The input: Begin
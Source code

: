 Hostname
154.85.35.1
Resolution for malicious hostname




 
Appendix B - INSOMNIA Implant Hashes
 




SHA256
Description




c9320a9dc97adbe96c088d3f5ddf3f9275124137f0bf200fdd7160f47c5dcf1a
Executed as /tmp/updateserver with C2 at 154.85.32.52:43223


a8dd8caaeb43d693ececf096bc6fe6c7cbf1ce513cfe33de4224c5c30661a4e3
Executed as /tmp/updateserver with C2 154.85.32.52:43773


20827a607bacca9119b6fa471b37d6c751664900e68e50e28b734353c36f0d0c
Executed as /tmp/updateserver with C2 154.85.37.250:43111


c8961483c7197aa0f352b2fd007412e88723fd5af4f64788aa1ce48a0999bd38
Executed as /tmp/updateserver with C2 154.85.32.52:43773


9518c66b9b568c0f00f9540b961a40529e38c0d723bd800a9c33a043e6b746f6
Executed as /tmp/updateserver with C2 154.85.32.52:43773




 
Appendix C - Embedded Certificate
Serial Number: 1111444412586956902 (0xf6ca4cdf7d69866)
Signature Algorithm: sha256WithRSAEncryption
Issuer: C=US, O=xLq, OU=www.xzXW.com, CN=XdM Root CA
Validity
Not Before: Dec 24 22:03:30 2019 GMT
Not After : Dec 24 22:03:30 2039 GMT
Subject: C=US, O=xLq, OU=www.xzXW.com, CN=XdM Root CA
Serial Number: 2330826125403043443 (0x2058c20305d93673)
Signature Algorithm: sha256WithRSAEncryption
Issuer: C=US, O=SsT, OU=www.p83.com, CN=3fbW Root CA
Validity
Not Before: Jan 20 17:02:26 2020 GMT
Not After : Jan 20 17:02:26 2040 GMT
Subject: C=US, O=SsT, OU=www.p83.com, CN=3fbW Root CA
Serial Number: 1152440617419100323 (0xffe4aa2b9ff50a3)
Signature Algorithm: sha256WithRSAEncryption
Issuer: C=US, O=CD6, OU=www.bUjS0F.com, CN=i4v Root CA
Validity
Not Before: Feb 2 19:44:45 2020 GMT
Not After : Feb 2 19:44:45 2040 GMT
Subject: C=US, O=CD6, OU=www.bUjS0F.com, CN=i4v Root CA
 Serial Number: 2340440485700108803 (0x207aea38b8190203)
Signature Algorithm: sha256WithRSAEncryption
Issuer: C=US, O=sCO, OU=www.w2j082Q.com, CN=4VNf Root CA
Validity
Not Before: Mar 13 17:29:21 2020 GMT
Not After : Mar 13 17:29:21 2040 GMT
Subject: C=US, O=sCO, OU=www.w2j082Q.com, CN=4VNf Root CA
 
The input: End
§ **What you have to do**
Here the job is to output the lines from the start of the material through the line with "Executed as /tmp/updateserver with C2 154.85.37.250:43111", inclusive, exactly and with nothing else.

§ **Answer to the problem**
Source code

: Hostname
154.85.35.1
Resolution for malicious hostname




 
Appendix B - INSOMNIA Implant Hashes
 




SHA256
Description




c9320a9dc97adbe96c088d3f5ddf3f9275124137f0bf200fdd7160f47c5dcf1a
Executed as /tmp/updateserver with C2 at 154.85.32.52:43223


a8dd8caaeb43d693ececf096bc6fe6c7cbf1ce513cfe33de4224c5c30661a4e3
Executed as /tmp/updateserver with C2 154.85.32.52:43773


20827a607bacca9119b6fa471b37d6c751664900e68e50e28b734353c36f0d0c
Executed as /tmp/updateserver with C2 154.85.37.250:43111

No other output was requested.